Additionally, self-cleaning experiments are performed by removing ink, MnO powder and dust on the superhydrophobic surface (Figure 4). The ink droplets roll off the water-repellent coating surface without wetting the surface (Figure 4a). Clean water was doped on a surface randomly scattered with MnO powder and dust (Figure 4b,c). Figure 4b3,c3 show that the MnO powder and dust have been removed from the surface with no ‘leftovers’ observed on the water-repellent coating surface. Undoubtedly, such robust superhydrophobicity and excellent self-cleaning effect are of great significance in matrix protection and practical application in a complex environment.

In addition, the water droplets bouncing tests exhibit that water droplets leave the surface completely without wetting the surfaces (Figure 5) and the rebound height is 4.2 mm, which indicates that the surface is water repellent. Therefore, the water-repellent coating has the advantages of small sliding angle, low droplet adhesion and good self-cleaning ability.

3.4. Dielectric Properties

The development of superhydrophobic coatings is severely limited due to monotonous functions, especially the electrical properties of superhydrophobic materials are underutilized. Hence, the electric insulation of various coatings is measured and presented in Figure 6. The breakdown voltage of the coatings decreases from 1369.7 V to 1254.5 V with the increase of SiO₂ addition, accompanied by the dielectric strength declines from 36.1 V/μm to 33.8 V/μm (Figure 6a). Obviously, with the increase of SiO₂, the breakdown strength of the material decreases, due to agglomeration of silicon dioxide fillers, which can destroy the dielectric strength of the coatings [45]. Nevertheless, the dielectric strength of all the organic nanocomposite coatings is obviously higher than 30 V/μm, which is the result of the wider band gap of polyflon layer at room temperature [46]. The resistivity of the composite coatings can reach 10¹² Ω∙cm (Figure 6b), which can be explained by electric insulating PTFE layer that hinders the electron transition.

In addition, dielectric properties are one of the main properties to be measured for radome materials, which are usually characterized by two indices of dielectric constant (ε) and loss angle tangent (tanδ). For the coating material covering the radome surface, it is important to keep the overall dielectric properties of the radome system without significant fluctuations while reducing the influence of the radome by the external atmospheric environment, to ensure the transmission rate of electromagnetic waves and to reduce the distortion of electromagnetic waves.

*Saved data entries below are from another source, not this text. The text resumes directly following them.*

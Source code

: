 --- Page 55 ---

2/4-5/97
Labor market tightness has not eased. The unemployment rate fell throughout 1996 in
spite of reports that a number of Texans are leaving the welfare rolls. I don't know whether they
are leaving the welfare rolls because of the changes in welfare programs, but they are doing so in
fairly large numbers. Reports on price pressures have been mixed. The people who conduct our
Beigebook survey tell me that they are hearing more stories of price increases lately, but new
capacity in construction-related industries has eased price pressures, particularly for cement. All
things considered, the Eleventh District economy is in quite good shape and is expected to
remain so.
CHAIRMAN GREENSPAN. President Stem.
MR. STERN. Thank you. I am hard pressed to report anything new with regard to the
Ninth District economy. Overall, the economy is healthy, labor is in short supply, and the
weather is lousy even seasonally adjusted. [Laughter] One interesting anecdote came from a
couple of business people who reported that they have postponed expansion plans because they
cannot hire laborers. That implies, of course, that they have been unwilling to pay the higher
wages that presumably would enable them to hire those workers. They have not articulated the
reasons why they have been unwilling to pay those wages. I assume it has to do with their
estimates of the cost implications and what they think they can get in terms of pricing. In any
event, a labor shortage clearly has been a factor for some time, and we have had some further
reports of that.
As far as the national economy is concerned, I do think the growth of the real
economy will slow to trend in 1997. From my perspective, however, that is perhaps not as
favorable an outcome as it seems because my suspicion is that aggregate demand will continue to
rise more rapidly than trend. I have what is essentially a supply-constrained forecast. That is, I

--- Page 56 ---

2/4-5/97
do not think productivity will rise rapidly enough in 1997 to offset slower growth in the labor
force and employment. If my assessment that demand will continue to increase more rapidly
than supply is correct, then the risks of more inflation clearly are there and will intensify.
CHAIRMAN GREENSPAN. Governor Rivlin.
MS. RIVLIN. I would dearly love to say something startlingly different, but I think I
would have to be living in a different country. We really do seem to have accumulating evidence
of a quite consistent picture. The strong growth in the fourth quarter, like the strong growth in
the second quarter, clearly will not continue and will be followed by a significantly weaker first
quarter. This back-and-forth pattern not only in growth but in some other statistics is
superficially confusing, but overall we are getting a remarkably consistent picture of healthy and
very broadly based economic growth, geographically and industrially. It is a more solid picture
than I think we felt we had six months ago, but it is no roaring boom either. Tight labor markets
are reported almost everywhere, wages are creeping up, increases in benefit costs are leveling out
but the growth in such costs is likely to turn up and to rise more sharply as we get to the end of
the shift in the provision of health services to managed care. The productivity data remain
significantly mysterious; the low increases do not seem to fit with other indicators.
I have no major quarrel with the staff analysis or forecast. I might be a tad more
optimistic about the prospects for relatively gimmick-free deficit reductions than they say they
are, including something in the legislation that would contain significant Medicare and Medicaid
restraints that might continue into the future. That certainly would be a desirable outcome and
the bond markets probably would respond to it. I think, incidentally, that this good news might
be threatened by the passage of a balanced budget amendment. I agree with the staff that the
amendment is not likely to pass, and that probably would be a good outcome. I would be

Figure 7 shows the effect of silica nanoparticle content on the dielectric constant ε and loss angle tangent tanδ of the composite coating. The results show that ε is as low as 3.40 without the addition of silica nanoparticles, indicating that the modified PTFE resin matrix has a significant effect on the enhancement of wave-transparent properties. With the addition of silica nanoparticles, the ε value increased to 3.91 (PTFE + 30%SiO₂ coating), which may be related to the aggregation caused by the uneven dispersion of silica nanoparticles in the resin due to their low content, and the reflection of electromagnetic waves by this uneven aggregation, thus increasing the ε value. It can be speculated that the addition of silica nanoparticles has a small enhancement on the electrical properties of the coating, but the inhomogeneous dispersion may reduce its dielectric properties.

As with ε, the tanδ of the composite coated test sheets is also low. The dielectric loss increases slightly in the test frequency range with increasing nanoparticle content. tanδ fluctuations may be caused by the diffuse reflection of electromagnetic waves on the irregular nanostructures of the coating surface. The combined results of ε and tanδ show that the composite coating has good dielectric properties. It can be seen that the PTFE + 30%SiO₂ coating not only has both strong superhydrophobicity and good dielectric properties with dielectric constant (ε) of 3.91 and dielectric loss (tanδ) of 0.0094, indicating that dielectric coatings have great advantages for electronic device protection applications.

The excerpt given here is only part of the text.